### WHAT YOU ARE ASKED TO DO
Print, exactly as written, the line containing "There is also" and every line after it, ending with the final line of the data below.

══ DATA

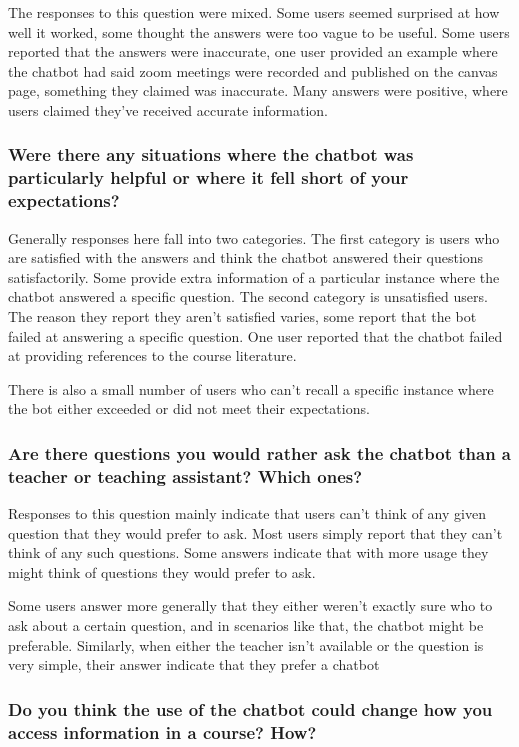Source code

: The responses to this question were mixed. Some users seemed surprised at how well it worked, some thought the answers were too vague to be useful. Some users reported that the answers were inaccurate, one user provided an example where the chatbot had said zoom meetings were recorded and published on the canvas page, something they claimed was inaccurate. Many answers were positive, where users claimed they’ve received accurate information.


\subsubsection{Were there any situations where the chatbot was particularly helpful or where it fell short of your expectations?}


Generally responses here fall into two categories. The first category is users who are satisfied with the answers and think the chatbot answered their questions satisfactorily. Some provide extra information of a particular instance where the chatbot answered a specific question. The second category is unsatisfied users. The reason they report they aren’t satisfied varies, some report that the bot failed at answering a specific question. One user reported that the chatbot failed at providing references to the course literature.


There is also a small number of users who can’t recall a specific instance where the bot either exceeded or did not meet their expectations.


\subsubsection{Are there questions you would rather ask the chatbot than a teacher or teaching assistant? Which ones?}


Responses to this question mainly indicate that users can’t think of any given question that they would prefer to ask. Most users simply report that they can’t think of any such questions. Some answers indicate that with more usage they might think of questions they would prefer to ask.


Some users answer more generally that they either weren't exactly sure who to ask about a certain question, and in scenarios like that, the chatbot might be preferable. Similarly, when either the teacher isn’t available or the question is very simple, their answer indicate that they prefer a chatbot


\subsubsection{Do you think the use of the chatbot could change how you access information in a course? How?}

════

### COMPLETED EXERCISE
There is also a small number of users who can’t recall a specific instance where the bot either exceeded or did not meet their expectations.


\subsubsection{Are there questions you would rather ask the chatbot than a teacher or teaching assistant? Which ones?}


Responses to this question mainly indicate that users can’t think of any given question that they would prefer to ask. Most users simply report that they can’t think of any such questions. Some answers indicate that with more usage they might think of questions they would prefer to ask.


Some users answer more generally that they either weren't exactly sure who to ask about a certain question, and in scenarios like that, the chatbot might be preferable. Similarly, when either the teacher isn’t available or the question is very simple, their answer indicate that they prefer a chatbot


\subsubsection{Do you think the use of the chatbot could change how you access information in a course? How?}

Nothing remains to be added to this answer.